There's a point where the phone becomes similar to infrastructure, and allowing a single market actor to charge 30% tax on anyone using the roads, for any business conducted where someone took a road to get there, is ridiculous.
I'm not saying the App Store is infrastructure-like. But the market share of Apple is so large, and it's quasi-impossible to conduct consumer business without being required to have a native app... that it's starting to be infrastructure-like.
Can a viable B2C online business exist without being present via a native app? It seems untenable due to consumer expectations. Consumers also expect to be able to drive to coffeeshops, yet road providers don't charge 30% taxes on coffeeshop revenues.
It’s no surprise countries like india are indeed treating phones as infra, with their whole government stack centered around smartphones.
You’re forced to have and use one, but in return you get free transactions, strong identity and various other perks. It _is_ a monopoly, but the monopoly is the government so everyone has a say on how its run and audited. It’s still strange to me how the states allows private companies to do things the at should be public goods/services.
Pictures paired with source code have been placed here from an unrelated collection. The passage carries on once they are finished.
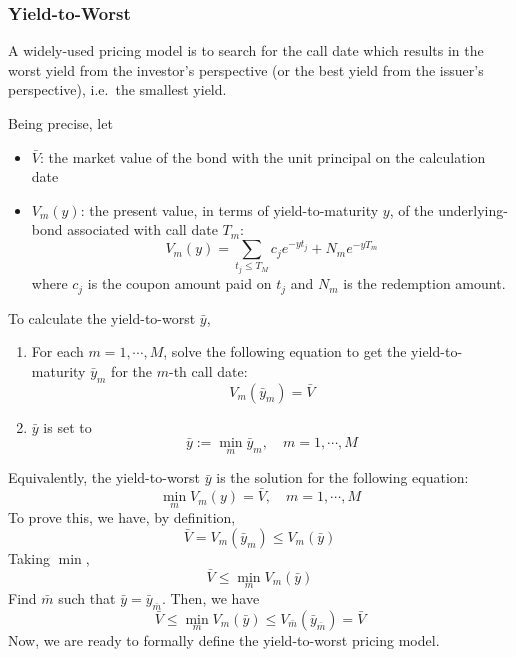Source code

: \documentclass[10pt,a4paper]{article}
\begin{document}
\subsubsection{Yield-to-Worst}
\label{sec:yield-to-worst}

A widely-used pricing model is to search for the call date which results in the worst yield from the investor's perspective (or the best yield from the issuer's perspective), i.e.\ the smallest yield. 

Being precise, let
\begin{itemize}
	\item $\bar{V}$: the market value of the bond with the unit principal on the calculation date
	\item $V_m(y)$: the present value, in terms of yield-to-maturity $y$, of the underlying-bond associated with call date $T_m$: 
	\begin{equation}
	V_m(y) = \sum_{t_j \le T_M} c_j  e^{-yt_j} + N_m e^{-yT_m}
	\label{eqn:valuation-non-callable-bond}
	\end{equation}
	where $c_j$ is the coupon amount paid on $t_j$ and $N_m$ is the redemption amount. 
\end{itemize}

To calculate the yield-to-worst $\bar{y}$, 
\begin{enumerate}
	\item For each $m = 1, \cdots, M$, solve the following equation to get the yield-to-maturity $\bar{y}_m$ for the $m$-th call date:
	\begin{equation}
	V_m(\bar{y}_m) = \bar{V}
	\end{equation}
	\item $\bar{y}$ is set to
	\begin{equation}
	\bar{y} := \min_m \bar{y}_m, \quad m = 1, \cdots, M
	\end{equation}
\end{enumerate}

Equivalently, the yield-to-worst $\bar{y}$ is the solution for the following equation:
\begin{equation}
\min_{m} V_m(y) = \bar{V}, \quad m = 1, \cdots, M
\end{equation}
To prove this, we have, by definition, 
\begin{equation}
\bar{V} = V_m(\bar{y}_m) \le V_m(\bar{y})
\end{equation}
Taking $\min$, 
\begin{equation}
\bar{V} \le \min_m V_m(\bar{y})
\end{equation}
Find $\bar{m}$ such that $\bar{y} = \bar{y}_{\bar{m}}$. Then, we have
\begin{equation}
\bar{V} \le \min_m V_m(\bar{y}) \le V_{\bar{m}}(\bar{y}_{\bar{m}}) = \bar{V}
\end{equation}
Now, we are ready to formally define the yield-to-worst pricing model. 
\end{document}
I'm not saying the App Store is infrastructure-like. But the market share of Apple is so large, and it's quasi-impossible to conduct consumer business without being required to have a native app... that it's starting to be infrastructure-like.
Can a viable B2C online business exist without being present via a native app? It seems untenable due to consumer expectations. Consumers also expect to be able to drive to coffeeshops, yet road providers don't charge 30% taxes on coffeeshop revenues.